**Instructions to follow**
Only the lines that contain the string "their" belong in the answer; pull them from the records.

________________

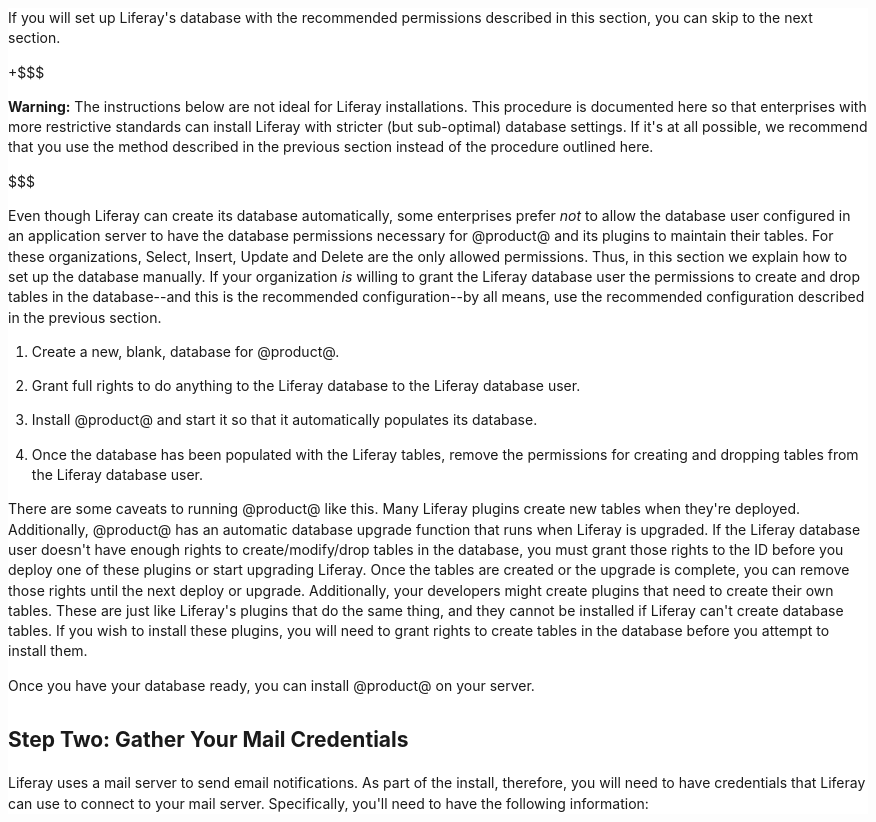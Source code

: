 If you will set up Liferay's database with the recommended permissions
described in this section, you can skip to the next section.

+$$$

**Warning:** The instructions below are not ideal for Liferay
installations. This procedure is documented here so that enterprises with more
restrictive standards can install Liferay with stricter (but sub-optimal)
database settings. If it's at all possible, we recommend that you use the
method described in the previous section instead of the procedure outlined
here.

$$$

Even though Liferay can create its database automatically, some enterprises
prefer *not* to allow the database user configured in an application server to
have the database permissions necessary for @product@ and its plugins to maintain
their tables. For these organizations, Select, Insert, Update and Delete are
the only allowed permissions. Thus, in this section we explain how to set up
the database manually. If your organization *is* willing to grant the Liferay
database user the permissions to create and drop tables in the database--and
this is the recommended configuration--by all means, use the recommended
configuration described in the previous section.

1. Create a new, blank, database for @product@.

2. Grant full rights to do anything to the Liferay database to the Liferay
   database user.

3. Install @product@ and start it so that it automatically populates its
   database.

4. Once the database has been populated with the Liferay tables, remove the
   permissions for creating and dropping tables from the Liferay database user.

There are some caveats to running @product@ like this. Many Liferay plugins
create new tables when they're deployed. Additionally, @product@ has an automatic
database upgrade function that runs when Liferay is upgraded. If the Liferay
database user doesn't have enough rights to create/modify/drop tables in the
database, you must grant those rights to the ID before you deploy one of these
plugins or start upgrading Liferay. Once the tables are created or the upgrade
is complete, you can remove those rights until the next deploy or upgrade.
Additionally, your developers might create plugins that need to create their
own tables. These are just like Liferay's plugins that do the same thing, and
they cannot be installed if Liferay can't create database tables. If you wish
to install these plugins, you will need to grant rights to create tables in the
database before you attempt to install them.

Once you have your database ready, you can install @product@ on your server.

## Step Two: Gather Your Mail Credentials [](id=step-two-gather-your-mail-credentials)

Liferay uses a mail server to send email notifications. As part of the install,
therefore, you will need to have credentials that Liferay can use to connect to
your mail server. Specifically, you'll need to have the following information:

________________

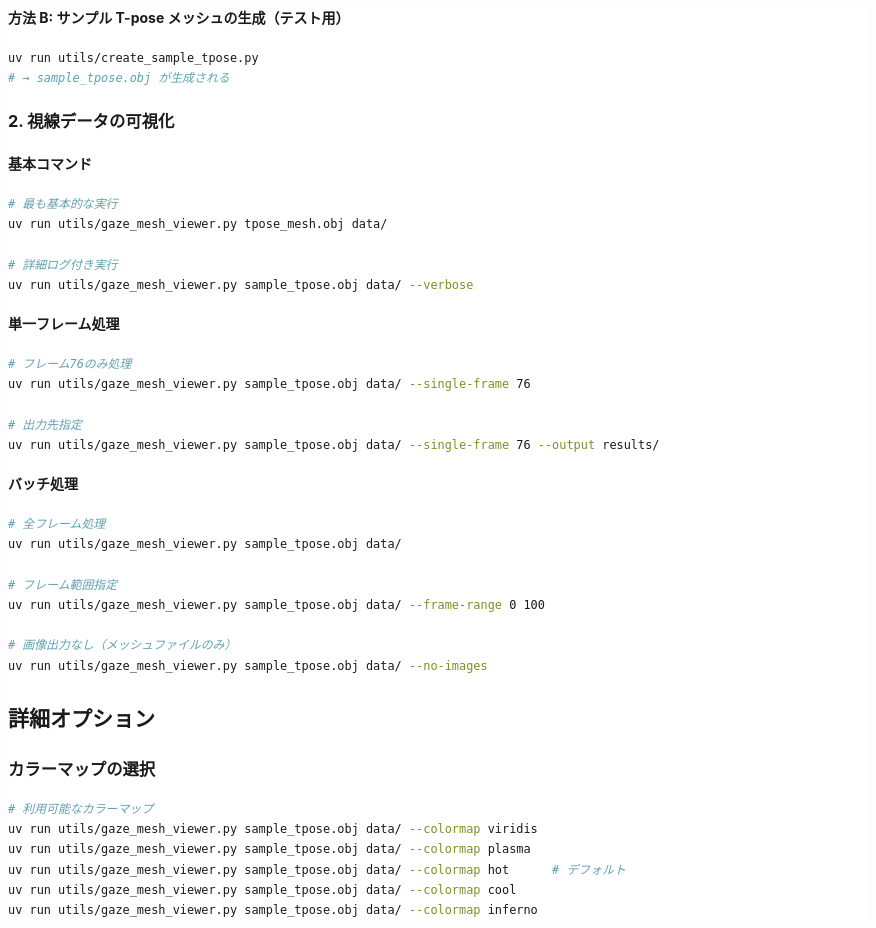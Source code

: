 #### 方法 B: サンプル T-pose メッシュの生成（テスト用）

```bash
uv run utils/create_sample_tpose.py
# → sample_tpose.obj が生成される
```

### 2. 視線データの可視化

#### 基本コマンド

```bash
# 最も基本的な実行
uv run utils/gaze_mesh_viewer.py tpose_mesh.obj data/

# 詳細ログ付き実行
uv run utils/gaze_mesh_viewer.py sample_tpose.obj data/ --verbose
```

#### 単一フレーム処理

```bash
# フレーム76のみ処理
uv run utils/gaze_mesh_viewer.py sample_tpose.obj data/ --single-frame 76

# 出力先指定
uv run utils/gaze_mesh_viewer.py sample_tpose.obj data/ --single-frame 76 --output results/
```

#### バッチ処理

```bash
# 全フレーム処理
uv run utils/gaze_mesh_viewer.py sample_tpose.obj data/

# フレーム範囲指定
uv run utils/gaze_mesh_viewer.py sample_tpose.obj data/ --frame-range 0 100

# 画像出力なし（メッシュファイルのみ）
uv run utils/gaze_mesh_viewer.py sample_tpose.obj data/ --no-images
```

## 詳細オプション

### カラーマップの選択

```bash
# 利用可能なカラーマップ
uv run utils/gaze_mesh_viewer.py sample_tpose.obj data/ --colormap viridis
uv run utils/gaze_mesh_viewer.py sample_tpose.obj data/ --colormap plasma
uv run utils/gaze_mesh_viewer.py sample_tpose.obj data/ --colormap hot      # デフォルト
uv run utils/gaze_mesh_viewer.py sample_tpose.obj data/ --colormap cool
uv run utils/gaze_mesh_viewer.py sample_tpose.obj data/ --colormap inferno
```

________________

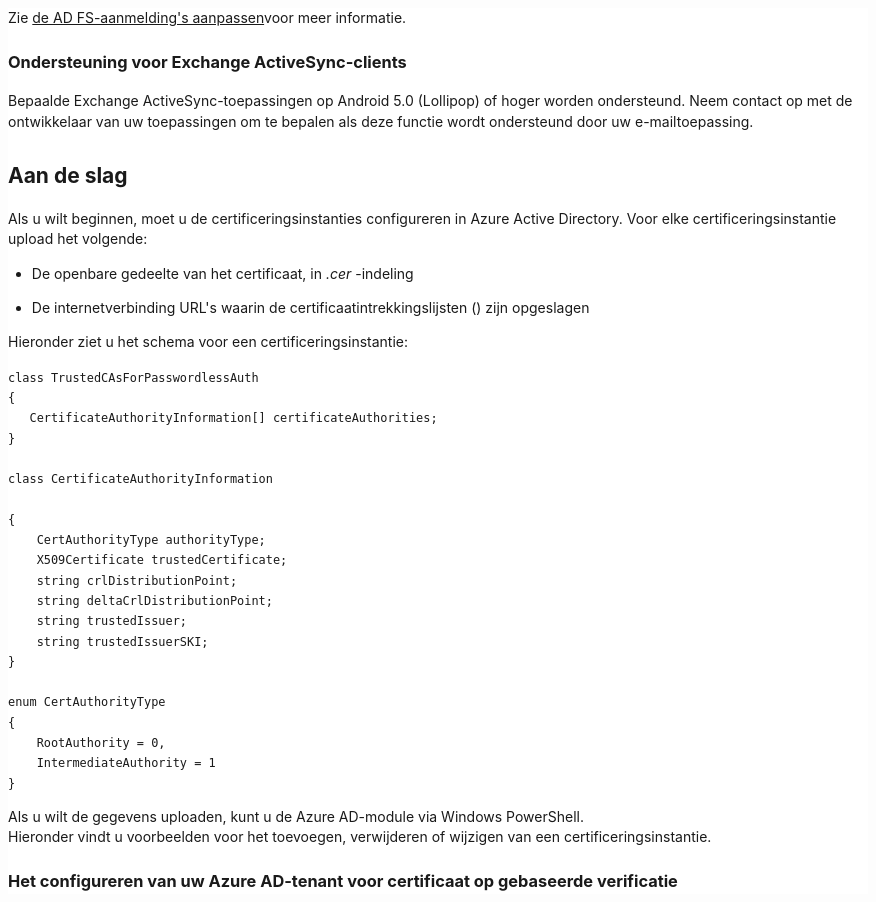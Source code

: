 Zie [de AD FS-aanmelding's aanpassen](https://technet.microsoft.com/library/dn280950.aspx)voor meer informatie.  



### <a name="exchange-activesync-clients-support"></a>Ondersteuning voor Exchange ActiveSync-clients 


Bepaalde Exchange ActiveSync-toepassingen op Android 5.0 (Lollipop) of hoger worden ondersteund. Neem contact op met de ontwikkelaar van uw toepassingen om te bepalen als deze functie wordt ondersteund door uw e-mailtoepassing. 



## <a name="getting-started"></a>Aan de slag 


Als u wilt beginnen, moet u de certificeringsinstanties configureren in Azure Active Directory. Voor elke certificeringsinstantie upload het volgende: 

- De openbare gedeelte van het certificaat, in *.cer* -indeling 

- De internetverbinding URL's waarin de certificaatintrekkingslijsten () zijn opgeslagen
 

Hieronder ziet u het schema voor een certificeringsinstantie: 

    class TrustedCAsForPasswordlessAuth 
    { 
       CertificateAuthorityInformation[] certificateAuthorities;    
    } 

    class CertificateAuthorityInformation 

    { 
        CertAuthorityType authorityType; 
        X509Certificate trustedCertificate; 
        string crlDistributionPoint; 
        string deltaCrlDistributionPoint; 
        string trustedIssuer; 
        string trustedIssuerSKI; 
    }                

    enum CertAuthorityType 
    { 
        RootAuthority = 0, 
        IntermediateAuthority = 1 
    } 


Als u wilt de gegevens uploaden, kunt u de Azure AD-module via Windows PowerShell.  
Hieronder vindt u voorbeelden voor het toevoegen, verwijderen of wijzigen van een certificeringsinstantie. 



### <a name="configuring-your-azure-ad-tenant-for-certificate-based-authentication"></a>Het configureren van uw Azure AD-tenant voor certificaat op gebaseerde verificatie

________________

**Exercise answer**
their tables. For these organizations, Select, Insert, Update and Delete are
Additionally, your developers might create plugins that need to create their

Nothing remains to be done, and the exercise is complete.